▶ _PROBLEM DETAILS_: Looking at the entries, say how many lines contain the string "texttt". Offer nothing besides the number.

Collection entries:
=== Section Start ===
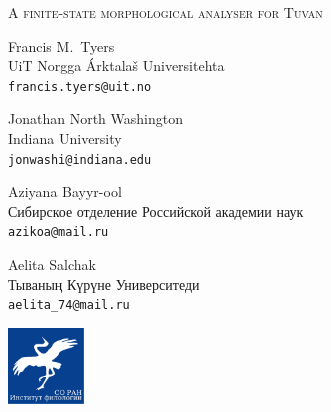\documentclass[fontscale=0.35,landscape,paperwidth=841mm,paperheight=1189mm]{baposter}  %
\begin{document}
\begin{poster}
{	}{ %
		{%
			{\titlefont \scshape{A finite-state morphological analyser for Tuvan}
			}
		}
	}{ %
		\begin{center}
			\begin{minipage}[t]{7em}
				\begin{spacing}{0.4}
				{Francis M.\ Tyers}\\
				{\footnotesize UiT Norgga Árktalaš Universitehta \\\texttt{francis.tyers@uit.no}}
				\end{spacing}
			\end{minipage}
			\begin{minipage}[t]{12em}
				\begin{spacing}{0.4}
					{Jonathan North Washington}\\
					{\footnotesize Indiana University\\\texttt{jonwashi@indiana.edu}}
				\end{spacing}
			\end{minipage}
			\begin{minipage}[t]{8em} %
				\begin{spacing}{0.4}
					{Aziyana Bayyr-ool}\\
					{\footnotesize Сибирское отделение Российской академии наук\\\texttt{azikoa@mail.ru}}
				\end{spacing}
			\end{minipage}
			\begin{minipage}[t]{6em}
				\begin{spacing}{0.4}
					{Aelita Salchak}\\
					{\footnotesize Тываның Күрүне Университеди\\\texttt{aelita\_74@mail.ru}}
				\end{spacing}
			\end{minipage}
		\end{center}
	}{ %
		\setlength\fboxsep{0.5em}
		\setlength\fboxrule{0pt}
		\includegraphics[height=5.4em]{img/soranif}
	}


\end{poster}
\end{document}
=== Section End ===
▶ _SOLUTION TO THIS TASK_: 4